“People drinking water from private wells, which are not regulated, need to be aware that arsenic may increase the risk for cardiovascular disease. Testing those wells is a critical first step to take action and prevent exposure,” said Gernot Pichler, MD, PhD, MSc, lead author of the study. Pichler is medical specialist for Internal Medicine, Department of Cardiology at Hospital Hietzing/Heart Center Clinic Floridsdorf in Vienna, Austria, scientific collaborator at INCLIVA Health Research Institute in Valencia, Spain, and a visitor scholar in the Department of Environmental Health Sciences at Columbia University in New York City.
People are most frequently exposed to arsenic, a toxic metalloid, through drinking water in areas where ground water is contaminated, including many American Indian tribal communities and other rural and suburban communities in the United States, according to a news release from the American Heart Assocation. Previously, several studies have shown that arsenic exposure raises the risk of heart disease and its risk factors, including high blood pressure and diabetes. This is the first study to review the question in young American Indians in Oklahoma, Arizona and North and South Dakota.
Here, researchers reviewed data from the Strong Heart Family Study, a study evaluating cardiovascular risk factors among American Indians. Arsenic exposure was measured in urine samples from 1,337 adults (average age 30.7 years, 61 per cent female) and the size, shape and function of their hearts were assessed using ultrasound (echocardiography). None of the participants had diabetes or heart disease at the start of the five-year study.

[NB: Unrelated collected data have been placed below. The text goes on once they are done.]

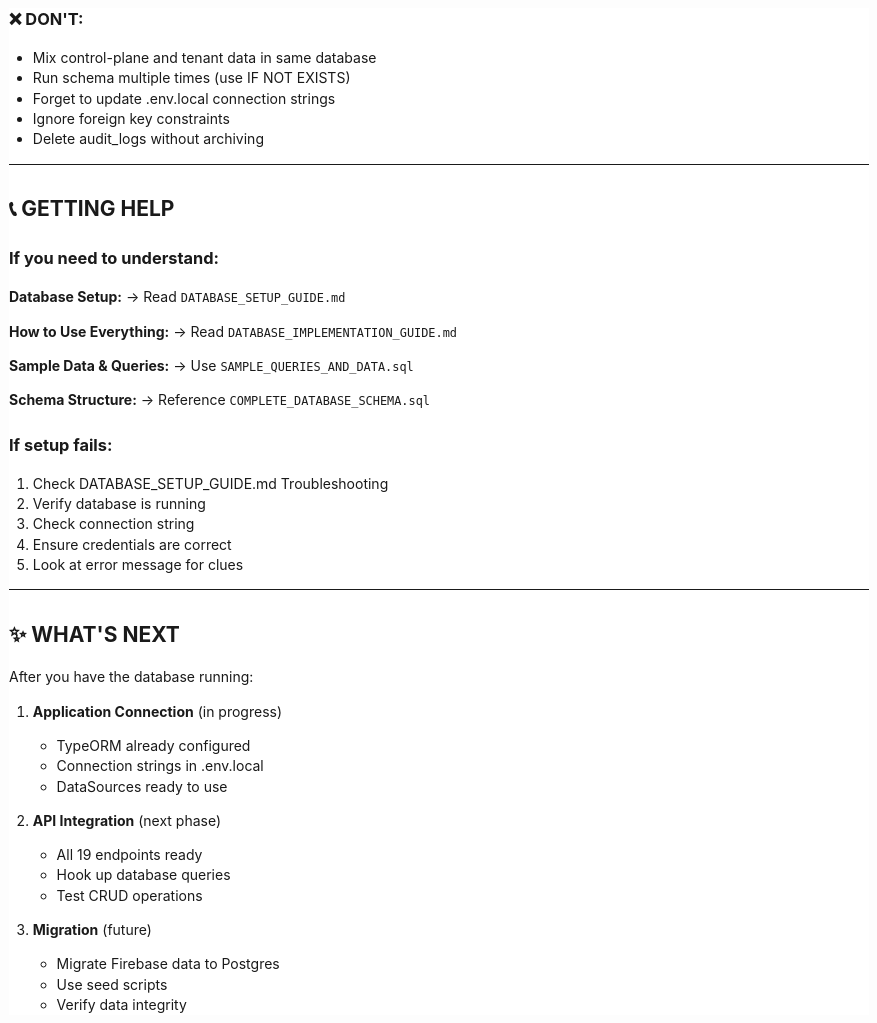 ### ❌ DON'T:
- Mix control-plane and tenant data in same database
- Run schema multiple times (use IF NOT EXISTS)
- Forget to update .env.local connection strings
- Ignore foreign key constraints
- Delete audit_logs without archiving

---

## 📞 GETTING HELP

### If you need to understand:

**Database Setup:**
→ Read `DATABASE_SETUP_GUIDE.md`

**How to Use Everything:**
→ Read `DATABASE_IMPLEMENTATION_GUIDE.md`

**Sample Data & Queries:**
→ Use `SAMPLE_QUERIES_AND_DATA.sql`

**Schema Structure:**
→ Reference `COMPLETE_DATABASE_SCHEMA.sql`

### If setup fails:
1. Check DATABASE_SETUP_GUIDE.md Troubleshooting
2. Verify database is running
3. Check connection string
4. Ensure credentials are correct
5. Look at error message for clues

---

## ✨ WHAT'S NEXT

After you have the database running:

1. **Application Connection** (in progress)
   - TypeORM already configured
   - Connection strings in .env.local
   - DataSources ready to use

2. **API Integration** (next phase)
   - All 19 endpoints ready
   - Hook up database queries
   - Test CRUD operations

3. **Migration** (future)
   - Migrate Firebase data to Postgres
   - Use seed scripts
   - Verify data integrity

Overall, arsenic exposure was higher than in the general United States population, but lower than that found in other studies conducted in Mexico and Bangladesh. With a twofold increase in arsenic in the urine, the researchers found:
- 47 per cent greater chance of thickening of the heart’s main pumping chamber (left ventricle) in the group as a whole; and
- 58 per cent greater chance of thickening of the left ventricle in participants with increased or high blood pressure (blood pressure at least 120/80 mm Hg or using pressure-lowering medication)
The study is limited by having only one measure of arsenic exposure, and by the lack of long-term follow-up of the participants. Although this study was performed in tribal populations in the north, central and southwestern United States, the results are likely to be generalizable to millions of people in other rural locations exposed to low or moderate levels of arsenic in their water, according to Pichler.
“The study raises the question of whether the changes in heart structure are reversible if exposure is reduced. Some changes have occurred in water sources in the study communities, and it will be important to check the potential health impact of reducing arsenic exposure,” Pichler said.
The National Institute of Environmental Health Sciences and the National Heart, Lung, and Blood Institute funded the study.